NYPost reports that Columbia University gave a West Harlem group $3.5 million, and all the community got for its money were some consultants and a temporary job program for teens.
But organizational problems continue to plague the group in charge of doling out the money.
The West Harlem Local Development Corp. was set up in 2006, but the group still has no executive director, no Web site and no means for the community to apply for the money.
“In these desperate economic times, it is crucial these funds be disbursed for the benefit of Harlem residents,” said Vincent Morgan, a Harlem resident and former congressional candidate.
Donald Notice, chairman of West Harlem LDC’s board, said the group was about a month away from having “everything in order.”
“We’re working extremely hard,” Notice said. “We don’t want to spend money and not have an infrastructure in place.”
He said the group did spend $302,000 last summer on a jobs programs for 200 teens and about $400,000 to hire consultants.
DNAinfo reports that, in the agreement, $76 million would be given in cash for the West Harlem LDC to disburse. Columbia has also agreed to $30 million for construction of a new K-8 school in conjunction with Teachers College, $20 million for an affordable housing fund and $20 million in in-kind benefits such as facility use. There were also agreement to hiring mandates for local and minority firms.
Thus far, Columbia had paid out $1.5 million into the benefits fund, said Victoria Benitez, a spokeswoman for the university. Another $10 million has been paid to the city for affordable housing. Columbia says it has also awarded more than $19 million — or 68 percent — of the project area contracts to minority, women or locally-owned firms and has provided “advice and guidance” to the West Harlem LDC.
“Since the community benefits agreement with the West Harlem Local Development Corporation was formally adopted 19 months ago, the University has diligently fulfilled its responsibilities under the agreement and worked cooperatively with the WHLDC,” Benitez said in a statement.
But the slow pace of implementation in the community, combined with the lack of information, has left many angry.
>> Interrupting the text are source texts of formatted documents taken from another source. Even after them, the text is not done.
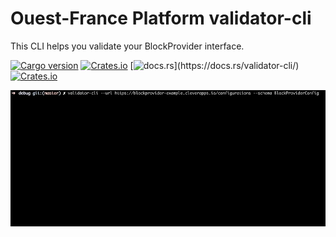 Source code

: # Ouest-France Platform validator-cli

This CLI helps you validate your BlockProvider interface.


[![Cargo version](https://img.shields.io/crates/v/validator-cli.svg)](https://crates.io/crates/validator-cli) [![Crates.io](https://img.shields.io/crates/l/validator-cli.svg)](https://crates.io/crates/validator-cli) [![docs.rs](https://img.shields.io/badge/docs.rs-👌-4EC329.svg?)](https://docs.rs/validator-cli/) [![Crates.io](https://img.shields.io/crates/d/validator-cli.svg)](https://crates.io/crates/validator-cli)


<p align="center"><img src="assets/demo.gif" /></p>
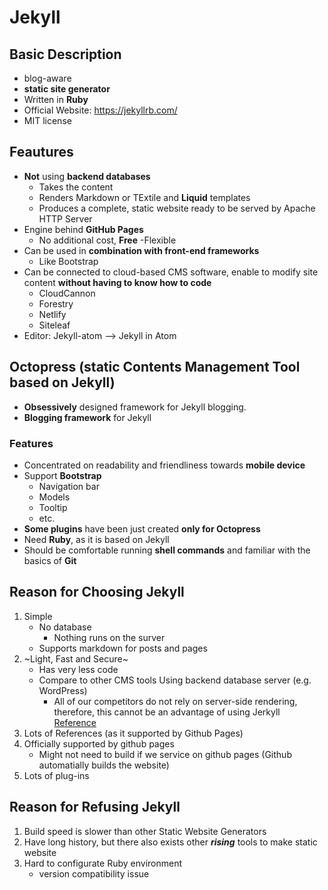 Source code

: # Jekyll

## Basic Description
- blog-aware
- **static site generator**
- Written in **Ruby**
- Official Website: https://jekyllrb.com/
- MIT license

## Feautures
- **Not** using **backend databases**
  - Takes the content
  - Renders Markdown or TExtile and **Liquid** templates
  - Produces a complete, static website ready to be served by Apache HTTP Server
- Engine behind **GitHub Pages**
  - No additional cost, **Free**
-Flexible
- Can be used in **combination with front-end frameworks**
  - Like Bootstrap
- Can be connected to cloud-based CMS software, enable to modify site content **without having to know how to code**
  - CloudCannon
  - Forestry
  - Netlify
  - Siteleaf
- Editor: Jekyll-atom --> Jekyll in Atom


## Octopress (static Contents Management Tool based on Jekyll)
- **Obsessively** designed framework for Jekyll blogging.
- **Blogging framework** for Jekyll

### Features
- Concentrated on readability and friendliness towards **mobile device**
- Support **Bootstrap**
  - Navigation bar
  - Models
  - Tooltip
  - etc.
- **Some plugins** have been just created **only for Octopress**
- Need **Ruby**, as it is based on Jekyll
- Should be comfortable running **shell commands** and familiar with the basics of **Git**

## Reason for Choosing Jekyll
1. Simple
   - No database
     - Nothing runs on the surver
   - Supports markdown for posts and pages
2. ~Light, Fast and Secure~
   - Has very less code
   - Compare to other CMS tools Using backend database server (e.g. WordPress)  
     + All of our competitors do not rely on server-side rendering, therefore, this cannot be an advantage of using Jerkyll
     [Reference](https://blog.webjeda.com/why-jekyll-over-wordpress/#1-jekyll-is-simple)
3. Lots of References (as it supported by Github Pages)
4. Officially supported by github pages
   - Might not need to build if we service on github pages (Github automatially builds the website)
5. Lots of plug-ins

## Reason for Refusing Jekyll
1. Build speed is slower than other Static Website Generators
2. Have long history, but there also exists other ***rising*** tools to make static website
3. Hard to configurate Ruby environment
   - version compatibility issue

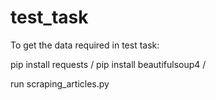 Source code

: # test_task

To get the data required in test task:

pip install requests /
pip install beautifulsoup4 /


run scraping_articles.py
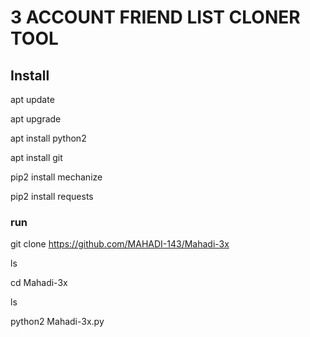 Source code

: # 3 ACCOUNT FRIEND LIST CLONER TOOL
## Install

apt update

apt upgrade

apt install python2

apt install git

pip2 install mechanize

pip2 install requests
### run
git clone https://github.com/MAHADI-143/Mahadi-3x

ls

cd Mahadi-3x

ls

python2 Mahadi-3x.py

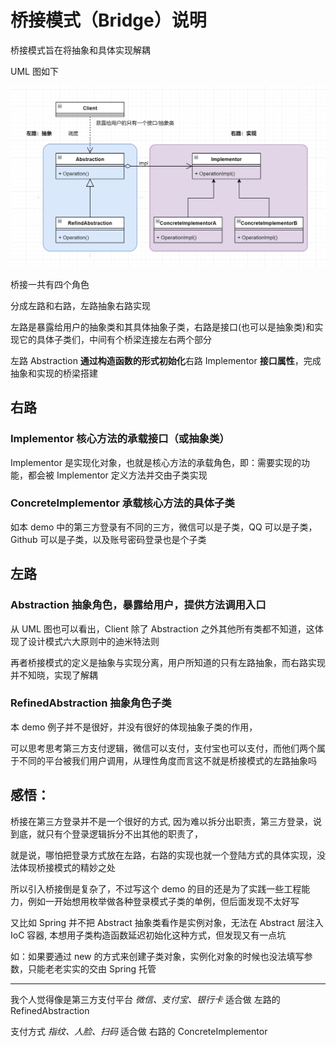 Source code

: # 桥接模式（Bridge）说明

桥接模式旨在将抽象和具体实现解耦

UML 图如下

![img.png](../../../im-design-demo/im-register-login-demo/login-design-bridge-demo/assert/img.png)

桥接一共有四个角色

分成左路和右路，左路抽象右路实现

左路是暴露给用户的抽象类和其具体抽象子类，右路是接口(也可以是抽象类)和实现它的具体子类们，中间有个桥梁连接左右两个部分

左路 Abstraction **通过构造函数的形式初始化**右路 Implementor **接口属性**，完成抽象和实现的桥梁搭建

## 右路

### Implementor 核心方法的承载接口（或抽象类）

Implementor 是实现化对象，也就是核心方法的承载角色，即：需要实现的功能，都会被 Implementor 定义方法并交由子类实现

### ConcreteImplementor 承载核心方法的具体子类

如本 demo 中的第三方登录有不同的三方，微信可以是子类，QQ 可以是子类，Github 可以是子类，以及账号密码登录也是个子类

## 左路

### Abstraction 抽象角色，暴露给用户，提供方法调用入口

从 UML 图也可以看出，Client 除了 Abstraction 之外其他所有类都不知道，这体现了设计模式六大原则中的迪米特法则

再者桥接模式的定义是抽象与实现分离，用户所知道的只有左路抽象，而右路实现并不知晓，实现了解耦

### RefinedAbstraction 抽象角色子类

本 demo 例子并不是很好，并没有很好的体现抽象子类的作用，

可以思考思考第三方支付逻辑，微信可以支付，支付宝也可以支付，而他们两个属于不同的平台被我们用户调用，从理性角度而言这不就是桥接模式的左路抽象吗

## 感悟：

桥接在第三方登录并不是一个很好的方式, 因为难以拆分出职责，第三方登录，说到底，就只有个登录逻辑拆分不出其他的职责了，

就是说，哪怕把登录方式放在左路，右路的实现也就一个登陆方式的具体实现，没法体现桥接模式的精妙之处

所以引入桥接倒是复杂了，不过写这个 demo 的目的还是为了实践一些工程能力，例如一开始想用枚举做各种登录模式子类的单例，但后面发现不太好写

又比如 Spring 并不把 Abstract 抽象类看作是实例对象，无法在 Abstract 层注入 IoC 容器, 本想用子类构造函数延迟初始化这种方式，但发现又有一点坑

如：如果要通过 new 的方式来创建子类对象，实例化对象的时候也没法填写参数，只能老老实实的交由 Spring 托管

---

我个人觉得像是第三方支付平台 _微信、支付宝、银行卡_ 适合做 左路的 RefinedAbstraction 

支付方式 _指纹、人脸、扫码_ 适合做 右路的 ConcreteImplementor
Through the negotiation process with Columbia that took place from 2006 to 2009, the composition of the LDC had gone through drastic changes. Several members resigned to protest the LDC’s inaction. After facing sharp criticism recently, those involved with the LDC’s transition say they want to keep a lower profile.
“What has happened in the past should stay in the past,” English said.
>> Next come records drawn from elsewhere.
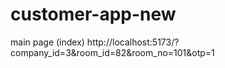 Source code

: # customer-app-new

main page (index)
http://localhost:5173/?company_id=3&room_id=82&room_no=101&otp=1
 
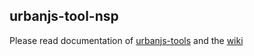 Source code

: ## urbanjs-tool-nsp

Please read documentation of [urbanjs-tools](https://github.com/urbanjs/urbanjs-tools) and the [wiki](https://github.com/urbanjs/urbanjs-tools/wiki)
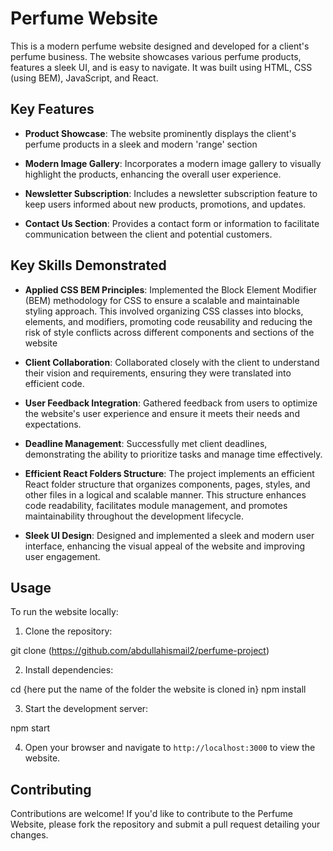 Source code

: # Perfume Website

This is a modern perfume website designed and developed for a client's perfume business. The website showcases various perfume products, features a sleek UI, and is easy to navigate. It was built using HTML, CSS (using BEM), JavaScript, and React.

## Key Features

- **Product Showcase**: The website prominently displays the client's perfume products in a sleek and modern 'range' section 

- **Modern Image Gallery**: Incorporates a modern image gallery to visually highlight the products, enhancing the overall user experience.

- **Newsletter Subscription**: Includes a newsletter subscription feature to keep users informed about new products, promotions, and updates.

- **Contact Us Section**: Provides a contact form or information to facilitate communication between the client and potential customers.

## Key Skills Demonstrated

- **Applied CSS BEM Principles**: Implemented the Block Element Modifier (BEM) methodology for CSS to ensure a scalable and maintainable styling approach. This involved organizing CSS classes into blocks, elements, and modifiers, promoting code reusability and reducing the risk of style conflicts across different components and sections of the website

- **Client Collaboration**: Collaborated closely with the client to understand their vision and requirements, ensuring they were translated into efficient code.

- **User Feedback Integration**: Gathered feedback from users to optimize the website's user experience and ensure it meets their needs and expectations.

- **Deadline Management**: Successfully met client deadlines, demonstrating the ability to prioritize tasks and manage time effectively.

- **Efficient React Folders Structure**: The project implements an efficient React folder structure that organizes components, pages, styles, and other files in a logical and scalable manner. This structure enhances code readability, facilitates module management, and promotes maintainability throughout the development lifecycle.

- **Sleek UI Design**: Designed and implemented a sleek and modern user interface, enhancing the visual appeal of the website and improving user engagement.

## Usage

To run the website locally:

1. Clone the repository:

git clone (https://github.com/abdullahismail2/perfume-project)

2. Install dependencies:

cd {here put the name of the folder the website is cloned in}
npm install

3. Start the development server:

npm start

4. Open your browser and navigate to `http://localhost:3000` to view the website.

## Contributing

Contributions are welcome! If you'd like to contribute to the Perfume Website, please fork the repository and submit a pull request detailing your changes.
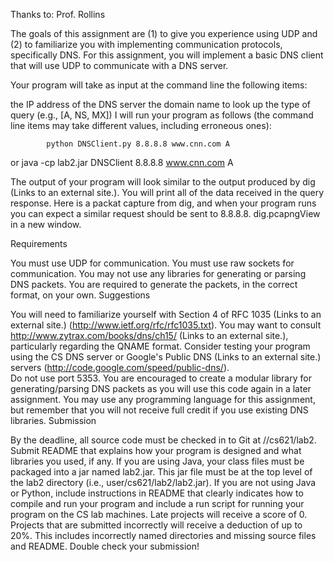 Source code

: Thanks to: Prof. Rollins

The goals of this assignment are (1) to give you experience using UDP and (2) to familiarize you with implementing communication protocols, specifically DNS.  For this assignment, you will implement a basic DNS client that will use UDP to communicate with a DNS server.

Your program will take as input at the command line the following items:

the IP address of the DNS server
the domain name to look up
the type of query (e.g., [A, NS, MX])
I will run your program as follows (the command line items may take different values, including erroneous ones):

            python DNSClient.py 8.8.8.8 www.cnn.com A

or   java -cp lab2.jar DNSClient 8.8.8.8 www.cnn.com A



The output of your program will look similar to the output produced by dig (Links to an external site.).  You will print all of the data received in the query response. Here is a packat capture from dig, and when your program runs you can expect a similar request should be sent to 8.8.8.8. dig.pcapngView in a new window.

 

 

Requirements

You must use UDP for communication.
You must use raw sockets for communication.
You may not use any libraries for generating or parsing DNS packets.  You are required to generate the packets, in the correct format, on your own.
Suggestions

You will need to familiarize yourself with Section 4 of RFC 1035 (Links to an external site.) (http://www.ietf.org/rfc/rfc1035.txt).
You may want to consult http://www.zytrax.com/books/dns/ch15/ (Links to an external site.), particularly regarding the QNAME format.
Consider testing your program using the CS DNS server or Google's Public DNS (Links to an external site.) servers (http://code.google.com/speed/public-dns/).  
Do not use port 5353.
You are encouraged to create a modular library for generating/parsing DNS packets as you will use this code again in a later assignment.
You may use any programming language for this assignment, but remember that you will not receive full credit if you use existing DNS libraries.
Submission

By the deadline, all source code must be checked in to Git at //cs621/lab2.
Submit README that explains how your program is designed and what libraries you used, if any.
If you are using Java, your class files must be packaged into a jar named lab2.jar.  This jar file must be at the top level of the lab2 directory (i.e., user/cs621/lab2/lab2.jar).
If you are not using Java or Python, include instructions in README that clearly indicates how to compile and run your program and include a run script for running your program on the CS lab machines.
Late projects will receive a score of 0.
Projects that are submitted incorrectly will receive a deduction of up to 20%.  This includes incorrectly named directories and missing source files and README.  Double check your submission!
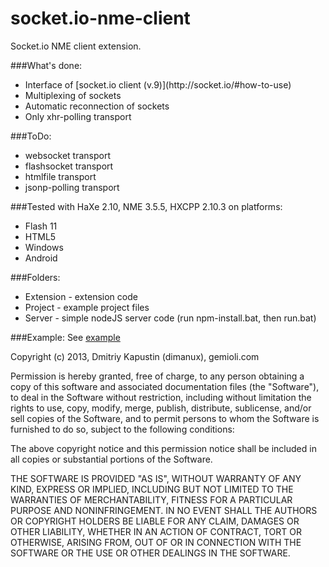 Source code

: socket.io-nme-client
====================

Socket.io NME client extension.

###What's done:
<ul>
<li>Interface of [socket.io client (v.9)](http://socket.io/#how-to-use)</li>
<li>Multiplexing of sockets</li>
<li>Automatic reconnection of sockets</li>
<li>Only xhr-polling transport</li>
</ul>

###ToDo:
<ul>
<li>websocket transport</li>
<li>flashsocket transport</li>
<li>htmlfile transport</li>
<li>jsonp-polling transport</li>
</ul>

###Tested with HaXe 2.10, NME 3.5.5, HXCPP 2.10.3 on platforms:
<ul>
<li>Flash 11</li>
<li>HTML5</li>
<li>Windows</li>
<li>Android</li>
</ul>

###Folders:
<ul>
<li>Extension - extension code</li>
<li>Project - example project files</li>
<li>Server - simple nodeJS server code (run npm-install.bat, then run.bat)</li>
</ul>

###Example:
See [example](https://github.com/dimanux/socket.io-nme-client/Project/Source/com/gemioli/ExtensionTest.hx)


Copyright (c) 2013, Dmitriy Kapustin (dimanux), gemioli.com

Permission is hereby granted, free of charge, to any person obtaining a copy
of this software and associated documentation files (the "Software"), to deal
in the Software without restriction, including without limitation the rights
to use, copy, modify, merge, publish, distribute, sublicense, and/or sell
copies of the Software, and to permit persons to whom the Software is
furnished to do so, subject to the following conditions:

The above copyright notice and this permission notice shall be included in
all copies or substantial portions of the Software.

THE SOFTWARE IS PROVIDED "AS IS", WITHOUT WARRANTY OF ANY KIND, EXPRESS OR
IMPLIED, INCLUDING BUT NOT LIMITED TO THE WARRANTIES OF MERCHANTABILITY,
FITNESS FOR A PARTICULAR PURPOSE AND NONINFRINGEMENT. IN NO EVENT SHALL THE
AUTHORS OR COPYRIGHT HOLDERS BE LIABLE FOR ANY CLAIM, DAMAGES OR OTHER
LIABILITY, WHETHER IN AN ACTION OF CONTRACT, TORT OR OTHERWISE, ARISING FROM,
OUT OF OR IN CONNECTION WITH THE SOFTWARE OR THE USE OR OTHER DEALINGS IN
THE SOFTWARE.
The development corporation’s board will be smaller and more focused than the LDC’s membership, according to Notice. The nine politicians on the original LDC will become three politicians on the development corporation—City Council member Robert Jackson, New York State Assemblyman Keith L.T. Wrightt, and Congressman Charlie Rangel (State Sen. Bill Perkins resigned months ago)—and community board appointments will be reduced to two.
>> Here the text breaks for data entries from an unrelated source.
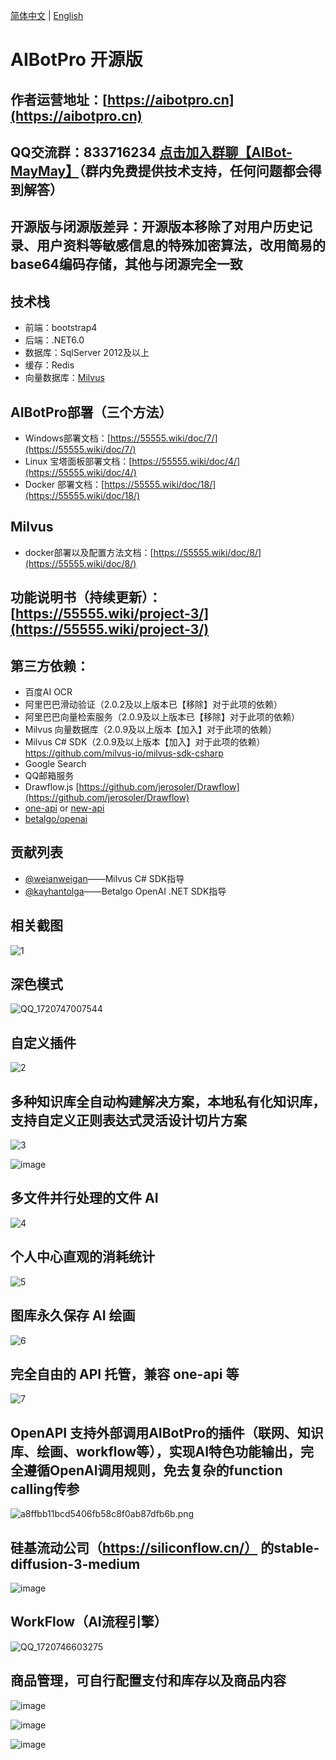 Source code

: [简体中文](https://github.com/MayDay-wpf/AIBotPublic/blob/main/Readme.md) | [English](https://github.com/MayDay-wpf/AIBotPublic/blob/main/Readme-en.md)
# AIBotPro 开源版
## 作者运营地址：[https://aibotpro.cn](https://aibotpro.cn)
## QQ交流群：833716234 [点击加入群聊【AIBot-MayMay】](https://qm.qq.com/q/2Wqd6MpW3S)（群内免费提供技术支持，任何问题都会得到解答）
## 开源版与闭源版差异：开源版本移除了对用户历史记录、用户资料等敏感信息的特殊加密算法，改用简易的base64编码存储，其他与闭源完全一致
## 技术栈
* 前端：bootstrap4
* 后端：.NET6.0
* 数据库：SqlServer 2012及以上
* 缓存：Redis
* 向量数据库：[Milvus](https://github.com/milvus-io/milvus)
## AIBotPro部署（三个方法）
* Windows部署文档：[https://55555.wiki/doc/7/](https://55555.wiki/doc/7/)
* Linux 宝塔面板部署文档：[https://55555.wiki/doc/4/](https://55555.wiki/doc/4/)
* Docker 部署文档：[https://55555.wiki/doc/18/](https://55555.wiki/doc/18/)
## Milvus 
* docker部署以及配置方法文档：[https://55555.wiki/doc/8/](https://55555.wiki/doc/8/)

## 功能说明书（持续更新）：[https://55555.wiki/project-3/](https://55555.wiki/project-3/)


## 第三方依赖：
* 百度AI OCR
* 阿里巴巴滑动验证（2.0.2及以上版本已【移除】对于此项的依赖）
* 阿里巴巴向量检索服务（2.0.9及以上版本已【移除】对于此项的依赖）
* Milvus 向量数据库（2.0.9及以上版本【加入】对于此项的依赖）
* Milvus C# SDK（2.0.9及以上版本【加入】对于此项的依赖） [https://github.com/milvus-io/milvus-sdk-csharp ](https://github.com/milvus-io/milvus-sdk-csharp )
* Google Search
* QQ邮箱服务
* Drawflow.js [https://github.com/jerosoler/Drawflow](https://github.com/jerosoler/Drawflow)
*  [one-api](https://github.com/songquanpeng/one-api) or [new-api](https://github.com/Calcium-Ion/new-api)
*  [betalgo/openai](https://github.com/betalgo/openai)
  
## 贡献列表
* [@weianweigan](https://github.com/weianweigan)——Milvus C# SDK指导
* [@kayhantolga](https://github.com/kayhantolga)——Betalgo OpenAI .NET SDK指导

## 相关截图
![1](https://i.mij.rip/2024/02/27/b47660352729d9028be6f7edd0bd2c51.png)

## 深色模式
![QQ_1720747007544](https://github.com/user-attachments/assets/f697f1b1-4354-4902-8669-564e6df5c1e3)

## 自定义插件
![2](https://i.mij.rip/2024/02/27/56b35026e63d56ffe3cfe11b188d6af4.png)

## 多种知识库全自动构建解决方案，本地私有化知识库，支持自定义正则表达式灵活设计切片方案
![3](https://github.com/MayDay-wpf/AIBotPublic/assets/58774414/66e73f60-8baa-4a93-8beb-30e341afaedd)

![image](https://github.com/MayDay-wpf/AIBotPublic/assets/58774414/bff03cfc-9afc-4462-8ec9-a7cdd9035a84)

## 多文件并行处理的文件 AI
![4](https://i.mij.rip/2024/02/27/a1681df1f0ea887d74beacf72adff1a6.png)

## 个人中心直观的消耗统计
![5](https://i.mij.rip/2024/02/27/ea673cde87609b7b053eaa30a93c7860.png)

## 图库永久保存 AI 绘画
![6](https://i.mij.rip/2024/02/27/c58fbc39e613517376e07e5a92ac3c23.png)

## 完全自由的 API 托管，兼容 one-api 等
![7](https://i.mij.rip/2024/02/27/cc8b844bdd329ddd301c169f312d5594.png)

## OpenAPI 支持外部调用AIBotPro的插件（联网、知识库、绘画、workflow等），实现AI特色功能输出，完全遵循OpenAI调用规则，免去复杂的function calling传参
![a8ffbb11bcd5406fb58c8f0ab87dfb6b.png](https://ice.frostsky.com/2024/04/05/a8ffbb11bcd5406fb58c8f0ab87dfb6b.png)

## 硅基流动公司（https://siliconflow.cn/） 的stable-diffusion-3-medium
![image](https://github.com/user-attachments/assets/26261552-394c-433d-bbc5-009a380729e2)

## WorkFlow（AI流程引擎）
![QQ_1720746603275](https://github.com/user-attachments/assets/2a6fd3b6-b916-4f4c-bb9f-f1077f45b3ee)

## 商品管理，可自行配置支付和库存以及商品内容
![image](https://github.com/MayDay-wpf/AIBotPublic/assets/58774414/d27420c9-6ec4-4a23-996b-d183af4a823d)

![image](https://github.com/MayDay-wpf/AIBotPublic/assets/58774414/3dddc8d2-5edc-40df-b4fe-f4a28f7ec557)

![image](https://github.com/MayDay-wpf/AIBotPublic/assets/58774414/e8d12ff7-a300-4bab-bfca-56fd0d502e2f)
“The board was unwieldy,” LDC and CB9 member Vicky Gholson said. “Just in terms of numbers, there were just too many people to be able to facilitate decision-making, or more basic than that, to facilitate having all of the people in the same room.”
English said that he will be appointing those two community board members to the development corporation this week.
“We are moving towards a more professional board,” English said. “Once they get organized and have the right people involved, any problems will work themselves out naturally.”
Editor’s note: usually there is some oversight and or sub-committee from the city to make sure these funds labeled for the public.